Just one day...actually not one day. More like few hours at home and I'm complaining of boredom already!! Great, just great. But...managed to go out with my dear gal. We're confirmed shoe addicts...haha. Or maybe I am the shoe addict. Just can't get enough of them. And I'm still eyeing on a few. Hehe..
I just got a comment today. "You let other people dictate your life that's why you're like that." What the hell man. I was randomly judged. Fine...say all you want. I know the person I am. Being true to myself is what's important to me now. It's not the first time anyways. Just go ahead...

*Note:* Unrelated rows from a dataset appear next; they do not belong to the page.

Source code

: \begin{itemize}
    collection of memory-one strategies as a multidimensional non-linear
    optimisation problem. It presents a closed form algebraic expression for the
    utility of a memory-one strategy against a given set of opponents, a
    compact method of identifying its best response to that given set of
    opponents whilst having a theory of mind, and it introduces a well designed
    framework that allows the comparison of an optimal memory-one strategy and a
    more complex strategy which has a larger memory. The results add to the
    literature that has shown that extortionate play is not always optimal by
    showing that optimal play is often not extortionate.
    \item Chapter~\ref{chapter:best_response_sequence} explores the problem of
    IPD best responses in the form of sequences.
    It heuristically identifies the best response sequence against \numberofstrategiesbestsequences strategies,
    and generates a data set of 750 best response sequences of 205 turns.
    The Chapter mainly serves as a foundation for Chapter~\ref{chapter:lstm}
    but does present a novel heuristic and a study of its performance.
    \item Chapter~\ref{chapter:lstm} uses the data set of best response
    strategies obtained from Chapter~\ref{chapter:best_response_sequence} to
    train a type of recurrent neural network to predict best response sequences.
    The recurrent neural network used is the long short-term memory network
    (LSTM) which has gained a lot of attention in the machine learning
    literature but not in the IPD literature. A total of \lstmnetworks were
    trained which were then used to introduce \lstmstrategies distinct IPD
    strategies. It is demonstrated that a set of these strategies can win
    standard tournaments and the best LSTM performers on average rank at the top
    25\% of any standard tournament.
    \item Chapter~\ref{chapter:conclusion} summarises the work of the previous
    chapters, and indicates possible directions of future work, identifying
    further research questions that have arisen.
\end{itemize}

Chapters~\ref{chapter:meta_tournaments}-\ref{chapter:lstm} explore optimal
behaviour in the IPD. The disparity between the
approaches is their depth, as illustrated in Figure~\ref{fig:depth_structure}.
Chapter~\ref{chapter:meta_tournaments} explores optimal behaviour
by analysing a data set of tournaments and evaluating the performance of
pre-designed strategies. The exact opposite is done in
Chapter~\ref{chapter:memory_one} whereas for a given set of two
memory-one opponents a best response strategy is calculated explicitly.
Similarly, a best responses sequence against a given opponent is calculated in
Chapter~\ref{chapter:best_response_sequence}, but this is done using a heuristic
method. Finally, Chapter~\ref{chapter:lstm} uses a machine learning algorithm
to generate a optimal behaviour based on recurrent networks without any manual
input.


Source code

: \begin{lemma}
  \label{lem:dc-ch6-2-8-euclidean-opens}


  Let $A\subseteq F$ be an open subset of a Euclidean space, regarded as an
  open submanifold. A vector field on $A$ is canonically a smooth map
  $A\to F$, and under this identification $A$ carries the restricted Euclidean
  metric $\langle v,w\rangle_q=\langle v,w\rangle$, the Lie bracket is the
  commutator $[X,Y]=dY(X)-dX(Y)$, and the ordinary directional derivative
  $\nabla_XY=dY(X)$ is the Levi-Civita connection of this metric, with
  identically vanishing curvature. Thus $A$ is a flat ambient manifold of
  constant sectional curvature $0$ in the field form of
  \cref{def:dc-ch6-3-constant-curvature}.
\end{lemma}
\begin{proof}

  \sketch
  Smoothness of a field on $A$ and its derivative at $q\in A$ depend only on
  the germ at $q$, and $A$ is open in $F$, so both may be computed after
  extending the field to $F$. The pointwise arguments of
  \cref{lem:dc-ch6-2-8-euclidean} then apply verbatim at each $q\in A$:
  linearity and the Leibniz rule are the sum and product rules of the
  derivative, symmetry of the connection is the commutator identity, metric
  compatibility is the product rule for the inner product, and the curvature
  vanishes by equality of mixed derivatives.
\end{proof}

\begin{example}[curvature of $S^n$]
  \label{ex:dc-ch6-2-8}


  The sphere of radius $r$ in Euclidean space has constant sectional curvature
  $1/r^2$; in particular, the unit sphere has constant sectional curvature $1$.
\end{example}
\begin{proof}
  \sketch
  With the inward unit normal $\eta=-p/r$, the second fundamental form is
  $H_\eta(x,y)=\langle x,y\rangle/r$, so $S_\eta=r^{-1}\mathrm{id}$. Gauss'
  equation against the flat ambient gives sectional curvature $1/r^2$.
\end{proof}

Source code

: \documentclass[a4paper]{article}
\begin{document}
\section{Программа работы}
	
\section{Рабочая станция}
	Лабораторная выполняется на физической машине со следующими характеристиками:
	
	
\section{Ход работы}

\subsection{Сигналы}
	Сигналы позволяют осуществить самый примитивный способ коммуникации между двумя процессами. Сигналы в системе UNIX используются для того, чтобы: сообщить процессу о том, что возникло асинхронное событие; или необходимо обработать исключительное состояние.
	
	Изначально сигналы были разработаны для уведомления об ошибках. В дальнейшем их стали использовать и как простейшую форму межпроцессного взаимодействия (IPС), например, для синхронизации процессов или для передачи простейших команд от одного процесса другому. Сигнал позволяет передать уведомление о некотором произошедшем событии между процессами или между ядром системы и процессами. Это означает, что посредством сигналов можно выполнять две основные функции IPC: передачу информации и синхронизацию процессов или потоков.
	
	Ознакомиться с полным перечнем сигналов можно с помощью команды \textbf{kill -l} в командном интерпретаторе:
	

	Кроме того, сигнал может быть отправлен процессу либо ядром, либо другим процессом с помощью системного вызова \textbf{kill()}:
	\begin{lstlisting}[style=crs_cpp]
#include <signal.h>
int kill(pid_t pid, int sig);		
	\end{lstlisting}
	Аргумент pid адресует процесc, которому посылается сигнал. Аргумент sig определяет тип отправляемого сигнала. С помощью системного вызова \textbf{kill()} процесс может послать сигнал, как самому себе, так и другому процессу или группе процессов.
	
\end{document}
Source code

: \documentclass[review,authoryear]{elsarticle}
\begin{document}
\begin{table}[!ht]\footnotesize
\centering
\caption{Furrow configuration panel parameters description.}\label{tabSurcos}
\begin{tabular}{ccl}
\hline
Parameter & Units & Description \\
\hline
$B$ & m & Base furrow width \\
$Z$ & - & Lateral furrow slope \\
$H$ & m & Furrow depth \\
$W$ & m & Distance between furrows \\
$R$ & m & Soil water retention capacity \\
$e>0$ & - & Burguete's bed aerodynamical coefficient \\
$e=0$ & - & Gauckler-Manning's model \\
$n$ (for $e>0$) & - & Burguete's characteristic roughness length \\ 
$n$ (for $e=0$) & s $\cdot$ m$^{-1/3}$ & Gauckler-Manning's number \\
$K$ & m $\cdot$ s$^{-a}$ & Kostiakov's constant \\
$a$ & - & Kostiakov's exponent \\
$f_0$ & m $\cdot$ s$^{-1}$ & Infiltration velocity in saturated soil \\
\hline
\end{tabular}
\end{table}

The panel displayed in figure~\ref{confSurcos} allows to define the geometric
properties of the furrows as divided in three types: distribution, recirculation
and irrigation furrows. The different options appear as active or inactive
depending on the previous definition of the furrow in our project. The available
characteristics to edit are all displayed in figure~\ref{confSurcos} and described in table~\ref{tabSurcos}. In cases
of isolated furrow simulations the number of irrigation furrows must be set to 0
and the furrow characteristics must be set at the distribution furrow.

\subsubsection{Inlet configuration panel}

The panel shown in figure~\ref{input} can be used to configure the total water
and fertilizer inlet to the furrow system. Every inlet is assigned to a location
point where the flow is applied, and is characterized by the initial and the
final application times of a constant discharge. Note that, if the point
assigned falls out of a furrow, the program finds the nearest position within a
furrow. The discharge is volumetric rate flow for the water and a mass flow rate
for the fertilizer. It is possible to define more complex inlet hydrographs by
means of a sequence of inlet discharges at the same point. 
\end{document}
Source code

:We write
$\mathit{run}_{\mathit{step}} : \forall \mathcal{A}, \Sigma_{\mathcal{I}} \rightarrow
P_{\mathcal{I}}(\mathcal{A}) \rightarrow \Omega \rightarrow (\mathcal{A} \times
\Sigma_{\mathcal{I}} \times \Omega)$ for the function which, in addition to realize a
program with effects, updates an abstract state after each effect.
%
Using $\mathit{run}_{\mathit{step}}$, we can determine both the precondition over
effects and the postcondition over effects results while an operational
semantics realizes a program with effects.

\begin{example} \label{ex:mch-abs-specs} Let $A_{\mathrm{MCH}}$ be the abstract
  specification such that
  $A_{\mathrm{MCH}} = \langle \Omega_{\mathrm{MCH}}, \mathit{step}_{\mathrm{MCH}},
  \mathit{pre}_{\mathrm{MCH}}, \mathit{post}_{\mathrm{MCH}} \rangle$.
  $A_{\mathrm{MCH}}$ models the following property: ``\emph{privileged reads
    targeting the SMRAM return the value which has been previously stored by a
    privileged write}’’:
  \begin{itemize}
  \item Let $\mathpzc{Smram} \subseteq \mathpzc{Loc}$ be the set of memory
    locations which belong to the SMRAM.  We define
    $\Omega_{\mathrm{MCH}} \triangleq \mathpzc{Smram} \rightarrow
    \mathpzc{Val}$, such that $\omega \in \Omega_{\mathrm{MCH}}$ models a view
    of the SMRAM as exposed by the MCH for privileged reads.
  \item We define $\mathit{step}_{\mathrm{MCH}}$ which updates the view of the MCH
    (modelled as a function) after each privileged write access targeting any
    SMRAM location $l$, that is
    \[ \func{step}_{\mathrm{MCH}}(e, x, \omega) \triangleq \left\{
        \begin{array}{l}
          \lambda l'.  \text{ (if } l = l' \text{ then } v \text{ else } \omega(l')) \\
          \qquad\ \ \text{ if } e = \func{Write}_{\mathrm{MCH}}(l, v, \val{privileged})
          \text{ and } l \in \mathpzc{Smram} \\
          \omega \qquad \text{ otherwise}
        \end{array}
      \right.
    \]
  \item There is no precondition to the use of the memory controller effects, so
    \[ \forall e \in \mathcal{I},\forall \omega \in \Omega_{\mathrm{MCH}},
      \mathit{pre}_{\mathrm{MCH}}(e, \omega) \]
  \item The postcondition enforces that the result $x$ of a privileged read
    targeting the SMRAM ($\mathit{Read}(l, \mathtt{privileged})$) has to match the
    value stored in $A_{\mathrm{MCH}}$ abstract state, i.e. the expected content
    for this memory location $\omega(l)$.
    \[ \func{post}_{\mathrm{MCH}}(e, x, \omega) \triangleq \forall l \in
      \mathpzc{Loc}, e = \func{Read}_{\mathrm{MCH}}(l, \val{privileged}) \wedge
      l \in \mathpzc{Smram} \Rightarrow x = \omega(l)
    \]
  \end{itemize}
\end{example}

Am currently so confused with what people are telling me. I don't know where to stand. So I'll just stand on the wall...and hopefully I won't be lop sided. I didn't know I can be this disappointed to see the other side of people that I've known for so long. And you can be sure that it's heartbreaking as well. It's just so hard to believe...
I think this song describes my current situation very well. It keeps playing over and over again in my head....
But I don't care what they say
I'm in love with you
They try to pull me away
But they don't know the truth
My heart's crippled by the vein
That I keep on closing
You cut me open and I
Keep bleeding
Keep, keep bleeding love
This is the time where I just got to hang on tight to Him and trust in Him to put things back in order because I definitely can't do it.